*** DATA TO USE Section Begins ***
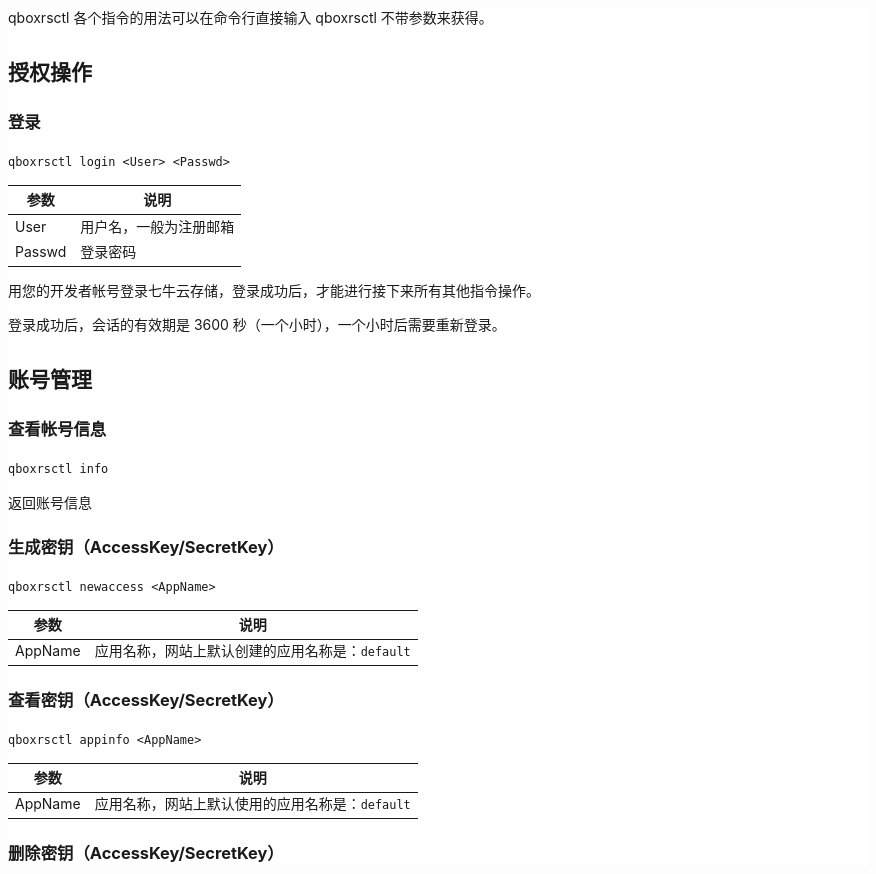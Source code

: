 qboxrsctl 各个指令的用法可以在命令行直接输入 qboxrsctl 不带参数来获得。

<a id="oauth"></a>

## 授权操作

<a id="login"></a>

### 登录

    qboxrsctl login <User> <Passwd>

参数    | 说明
--------|------------------------------------------------
User    | 用户名，一般为注册邮箱
Passwd  | 登录密码

用您的开发者帐号登录七牛云存储，登录成功后，才能进行接下来所有其他指令操作。

登录成功后，会话的有效期是 3600 秒（一个小时），一个小时后需要重新登录。


<a id="ak_sk"></a>

## 账号管理

<a id="info"></a>

### 查看帐号信息

    qboxrsctl info

返回账号信息

<a id="newaccess"></a>

### 生成密钥（AccessKey/SecretKey）

    qboxrsctl newaccess <AppName>

参数    | 说明
--------|------------------------------------------------
AppName | 应用名称，网站上默认创建的应用名称是：`default`

<a id="appinfo"></a>

### 查看密钥（AccessKey/SecretKey）

    qboxrsctl appinfo <AppName>


参数    | 说明
--------|------------------------------------------------
AppName | 应用名称，网站上默认使用的应用名称是：`default`

<a id="delaccess"></a>

### 删除密钥（AccessKey/SecretKey）
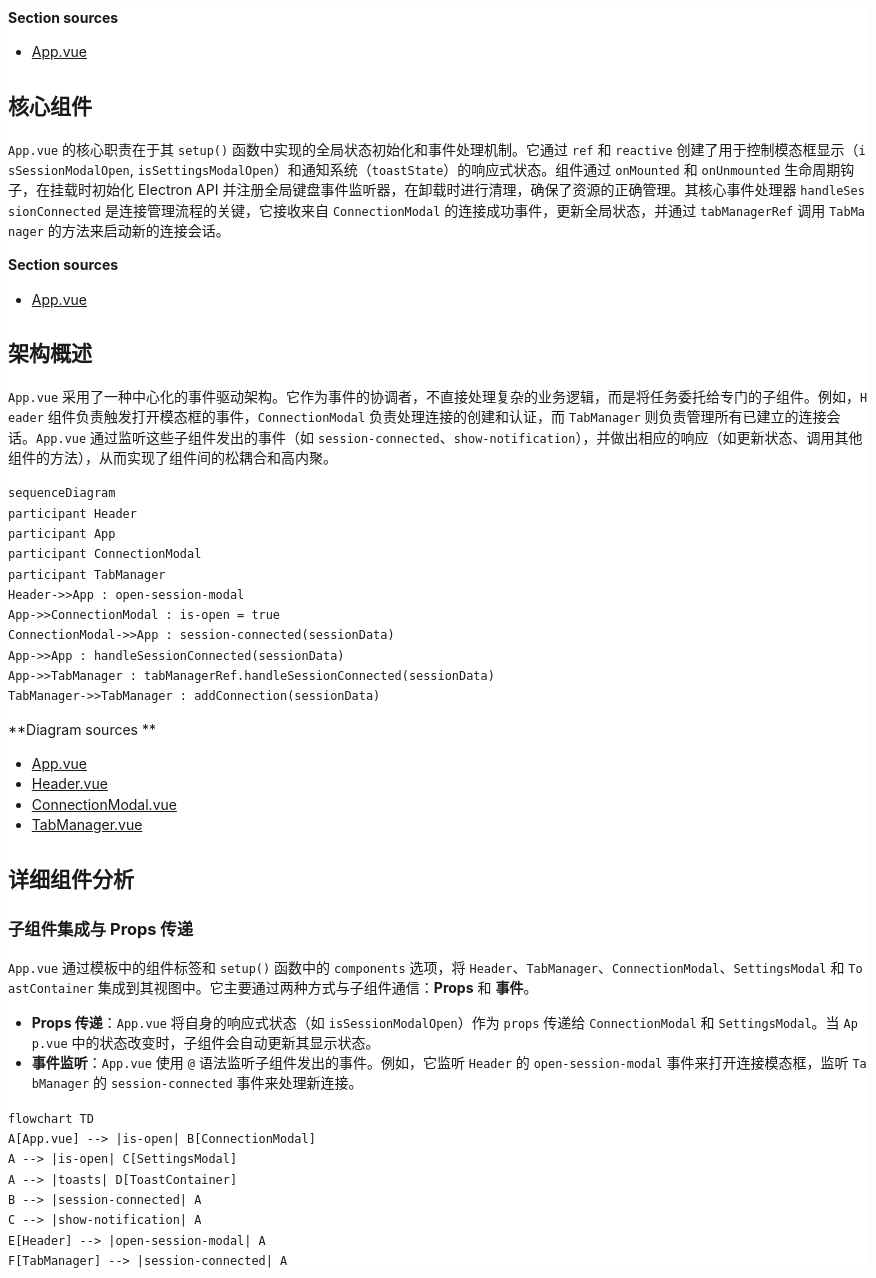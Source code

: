 **Section sources**
- [App.vue](file://src/App.vue)

## 核心组件
`App.vue` 的核心职责在于其 `setup()` 函数中实现的全局状态初始化和事件处理机制。它通过 `ref` 和 `reactive` 创建了用于控制模态框显示（`isSessionModalOpen`, `isSettingsModalOpen`）和通知系统（`toastState`）的响应式状态。组件通过 `onMounted` 和 `onUnmounted` 生命周期钩子，在挂载时初始化 Electron API 并注册全局键盘事件监听器，在卸载时进行清理，确保了资源的正确管理。其核心事件处理器 `handleSessionConnected` 是连接管理流程的关键，它接收来自 `ConnectionModal` 的连接成功事件，更新全局状态，并通过 `tabManagerRef` 调用 `TabManager` 的方法来启动新的连接会话。

**Section sources**
- [App.vue](file://src/App.vue#L39-L210)

## 架构概述
`App.vue` 采用了一种中心化的事件驱动架构。它作为事件的协调者，不直接处理复杂的业务逻辑，而是将任务委托给专门的子组件。例如，`Header` 组件负责触发打开模态框的事件，`ConnectionModal` 负责处理连接的创建和认证，而 `TabManager` 则负责管理所有已建立的连接会话。`App.vue` 通过监听这些子组件发出的事件（如 `session-connected`、`show-notification`），并做出相应的响应（如更新状态、调用其他组件的方法），从而实现了组件间的松耦合和高内聚。

```mermaid
sequenceDiagram
participant Header
participant App
participant ConnectionModal
participant TabManager
Header->>App : open-session-modal
App->>ConnectionModal : is-open = true
ConnectionModal->>App : session-connected(sessionData)
App->>App : handleSessionConnected(sessionData)
App->>TabManager : tabManagerRef.handleSessionConnected(sessionData)
TabManager->>TabManager : addConnection(sessionData)
```

**Diagram sources **
- [App.vue](file://src/App.vue)
- [Header.vue](file://src/components/Header.vue)
- [ConnectionModal.vue](file://src/components/ConnectionModal.vue)
- [TabManager.vue](file://src/components/TabManager.vue)

## 详细组件分析

### 子组件集成与 Props 传递
`App.vue` 通过模板中的组件标签和 `setup()` 函数中的 `components` 选项，将 `Header`、`TabManager`、`ConnectionModal`、`SettingsModal` 和 `ToastContainer` 集成到其视图中。它主要通过两种方式与子组件通信：**Props** 和 **事件**。

- **Props 传递**：`App.vue` 将自身的响应式状态（如 `isSessionModalOpen`）作为 `props` 传递给 `ConnectionModal` 和 `SettingsModal`。当 `App.vue` 中的状态改变时，子组件会自动更新其显示状态。
- **事件监听**：`App.vue` 使用 `@` 语法监听子组件发出的事件。例如，它监听 `Header` 的 `open-session-modal` 事件来打开连接模态框，监听 `TabManager` 的 `session-connected` 事件来处理新连接。

```mermaid
flowchart TD
A[App.vue] --> |is-open| B[ConnectionModal]
A --> |is-open| C[SettingsModal]
A --> |toasts| D[ToastContainer]
B --> |session-connected| A
C --> |show-notification| A
E[Header] --> |open-session-modal| A
F[TabManager] --> |session-connected| A
```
*** DATA TO USE Section Ends ***
WHAT THIS TASK INVOLVES:
Print, word for word, every entry shown above; the pictures stay out.

RESULT FOR THIS TASK:
Source code

: qboxrsctl 各个指令的用法可以在命令行直接输入 qboxrsctl 不带参数来获得。

<a id="oauth"></a>

## 授权操作

<a id="login"></a>

### 登录

    qboxrsctl login <User> <Passwd>

参数    | 说明
--------|------------------------------------------------
User    | 用户名，一般为注册邮箱
Passwd  | 登录密码

用您的开发者帐号登录七牛云存储，登录成功后，才能进行接下来所有其他指令操作。

登录成功后，会话的有效期是 3600 秒（一个小时），一个小时后需要重新登录。


<a id="ak_sk"></a>

## 账号管理

<a id="info"></a>

### 查看帐号信息

    qboxrsctl info

返回账号信息

<a id="newaccess"></a>

### 生成密钥（AccessKey/SecretKey）

    qboxrsctl newaccess <AppName>

参数    | 说明
--------|------------------------------------------------
AppName | 应用名称，网站上默认创建的应用名称是：`default`

<a id="appinfo"></a>

### 查看密钥（AccessKey/SecretKey）

    qboxrsctl appinfo <AppName>


参数    | 说明
--------|------------------------------------------------
AppName | 应用名称，网站上默认使用的应用名称是：`default`

<a id="delaccess"></a>

### 删除密钥（AccessKey/SecretKey）
Source code

: **Section sources**
- [App.vue](file://src/App.vue)

## 核心组件
`App.vue` 的核心职责在于其 `setup()` 函数中实现的全局状态初始化和事件处理机制。它通过 `ref` 和 `reactive` 创建了用于控制模态框显示（`isSessionModalOpen`, `isSettingsModalOpen`）和通知系统（`toastState`）的响应式状态。组件通过 `onMounted` 和 `onUnmounted` 生命周期钩子，在挂载时初始化 Electron API 并注册全局键盘事件监听器，在卸载时进行清理，确保了资源的正确管理。其核心事件处理器 `handleSessionConnected` 是连接管理流程的关键，它接收来自 `ConnectionModal` 的连接成功事件，更新全局状态，并通过 `tabManagerRef` 调用 `TabManager` 的方法来启动新的连接会话。

**Section sources**
- [App.vue](file://src/App.vue#L39-L210)

## 架构概述
`App.vue` 采用了一种中心化的事件驱动架构。它作为事件的协调者，不直接处理复杂的业务逻辑，而是将任务委托给专门的子组件。例如，`Header` 组件负责触发打开模态框的事件，`ConnectionModal` 负责处理连接的创建和认证，而 `TabManager` 则负责管理所有已建立的连接会话。`App.vue` 通过监听这些子组件发出的事件（如 `session-connected`、`show-notification`），并做出相应的响应（如更新状态、调用其他组件的方法），从而实现了组件间的松耦合和高内聚。

```mermaid
sequenceDiagram
participant Header
participant App
participant ConnectionModal
participant TabManager
Header->>App : open-session-modal
App->>ConnectionModal : is-open = true
ConnectionModal->>App : session-connected(sessionData)
App->>App : handleSessionConnected(sessionData)
App->>TabManager : tabManagerRef.handleSessionConnected(sessionData)
TabManager->>TabManager : addConnection(sessionData)
```

**Diagram sources **
- [App.vue](file://src/App.vue)
- [Header.vue](file://src/components/Header.vue)
- [ConnectionModal.vue](file://src/components/ConnectionModal.vue)
- [TabManager.vue](file://src/components/TabManager.vue)

## 详细组件分析

### 子组件集成与 Props 传递
`App.vue` 通过模板中的组件标签和 `setup()` 函数中的 `components` 选项，将 `Header`、`TabManager`、`ConnectionModal`、`SettingsModal` 和 `ToastContainer` 集成到其视图中。它主要通过两种方式与子组件通信：**Props** 和 **事件**。

- **Props 传递**：`App.vue` 将自身的响应式状态（如 `isSessionModalOpen`）作为 `props` 传递给 `ConnectionModal` 和 `SettingsModal`。当 `App.vue` 中的状态改变时，子组件会自动更新其显示状态。
- **事件监听**：`App.vue` 使用 `@` 语法监听子组件发出的事件。例如，它监听 `Header` 的 `open-session-modal` 事件来打开连接模态框，监听 `TabManager` 的 `session-connected` 事件来处理新连接。

```mermaid
flowchart TD
A[App.vue] --> |is-open| B[ConnectionModal]
A --> |is-open| C[SettingsModal]
A --> |toasts| D[ToastContainer]
B --> |session-connected| A
C --> |show-notification| A
E[Header] --> |open-session-modal| A
F[TabManager] --> |session-connected| A
```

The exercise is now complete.